Predictable revenue. Great! But FastScaling is not only about generating high growth and building massively valuable businesses. FastScaling is also about pursuing a smart path to building a massively valuable business. FastScaling enables you to achieve both high growth and a massive valuation with less founder dilution on the way.
You do not impress investors if you close a big deal every once in a while. It is predictability and your ability to create a constantly running growth engine that impresses them.
Predictable revenue is not the result of simply adding marketing and sales resources. Predictable revenue is the result of a thorough and company-wide prediction process.
The unit economics concept is a powerful tool that helps you better understand whether you pursue a viable business model. By deconstructing the unit economics and focusing on improving all underlying variables, you can also steer your business towards high growth readiness. Have the patience to develop strong unit economics. It will eventually pay off and pave the path to sustainable high growth.
FastScaling - On the basis of a relentless and company-wide focus on customer success, product/market-fit, product/channel-fit, strong unit economics, and a scalable technology infrastructure, efficiently and predictably leading and scaling a business fast towards market leadership in a large market.
A relentless focus on customer success usually leads to strong unit economics, a shorter payback period and high and very efficient growth. But customer success needs to be more than lip service. Walk the talk!
If you want to work successfully with channel partners, you need to understand why they could be interested in helping you distribute your products. They will be interested if they see significant value for themselves in working with you. Otherwise, they will not care at all. That’s business.
Many founders believe their target market is larger than it actually is. Thoroughly analyze the size of your target market. Make sure it is large enough and that market dynamics support your high growth plan.
You should succeed or fail based on the viability of your business model. You should excel if you have generated product/market fit and product/channel fit. If revenue soars, you should not eventually fail because your technology infrastructure cannot cope with the in-creased traffic and usage that comes with high growth.

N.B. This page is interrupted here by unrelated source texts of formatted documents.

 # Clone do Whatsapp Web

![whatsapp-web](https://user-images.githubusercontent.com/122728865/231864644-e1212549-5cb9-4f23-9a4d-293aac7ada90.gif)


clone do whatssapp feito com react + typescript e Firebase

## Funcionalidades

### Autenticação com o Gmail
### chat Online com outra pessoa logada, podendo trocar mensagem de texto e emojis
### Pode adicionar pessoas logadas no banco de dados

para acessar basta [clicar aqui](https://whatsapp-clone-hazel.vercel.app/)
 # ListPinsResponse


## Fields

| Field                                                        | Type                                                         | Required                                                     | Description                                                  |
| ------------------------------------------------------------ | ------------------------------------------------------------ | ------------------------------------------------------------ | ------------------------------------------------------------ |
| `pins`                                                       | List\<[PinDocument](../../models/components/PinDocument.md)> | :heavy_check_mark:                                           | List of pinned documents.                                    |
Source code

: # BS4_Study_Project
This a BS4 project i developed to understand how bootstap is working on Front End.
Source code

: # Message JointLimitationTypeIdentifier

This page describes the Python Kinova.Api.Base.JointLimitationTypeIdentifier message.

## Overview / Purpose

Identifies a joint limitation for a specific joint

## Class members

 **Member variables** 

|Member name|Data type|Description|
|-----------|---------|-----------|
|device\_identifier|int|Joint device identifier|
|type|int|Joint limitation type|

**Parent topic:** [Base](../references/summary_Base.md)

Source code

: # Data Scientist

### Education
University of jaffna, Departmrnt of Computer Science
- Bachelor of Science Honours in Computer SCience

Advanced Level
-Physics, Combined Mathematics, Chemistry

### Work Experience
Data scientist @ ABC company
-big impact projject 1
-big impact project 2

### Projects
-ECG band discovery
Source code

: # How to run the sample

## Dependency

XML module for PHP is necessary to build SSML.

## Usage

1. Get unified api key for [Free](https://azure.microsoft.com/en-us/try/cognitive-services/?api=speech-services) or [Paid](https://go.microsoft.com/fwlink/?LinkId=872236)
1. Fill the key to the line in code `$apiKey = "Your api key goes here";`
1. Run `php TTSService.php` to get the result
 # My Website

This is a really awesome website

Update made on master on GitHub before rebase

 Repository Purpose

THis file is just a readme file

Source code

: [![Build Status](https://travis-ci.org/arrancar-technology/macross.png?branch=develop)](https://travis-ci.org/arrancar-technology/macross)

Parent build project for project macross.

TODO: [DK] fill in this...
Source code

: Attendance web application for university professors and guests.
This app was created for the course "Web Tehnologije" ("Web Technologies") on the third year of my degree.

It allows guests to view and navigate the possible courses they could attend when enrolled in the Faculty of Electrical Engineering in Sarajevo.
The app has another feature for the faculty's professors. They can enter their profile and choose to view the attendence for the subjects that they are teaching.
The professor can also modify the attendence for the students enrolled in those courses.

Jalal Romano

This is why establishing a scalable technology infrastructure is one of the five building blocks characterizing a solid FastScaling foundation.
Founders who have just raised growth capital understandably want to demonstrate they can significantly grow their businesses. But some founders lose focus. Instead of scaling the existing business and adding a growth channel, a key target customer segment, or a new target market, they want to achieve everything at the same time. The corresponding complexity is a growth killer.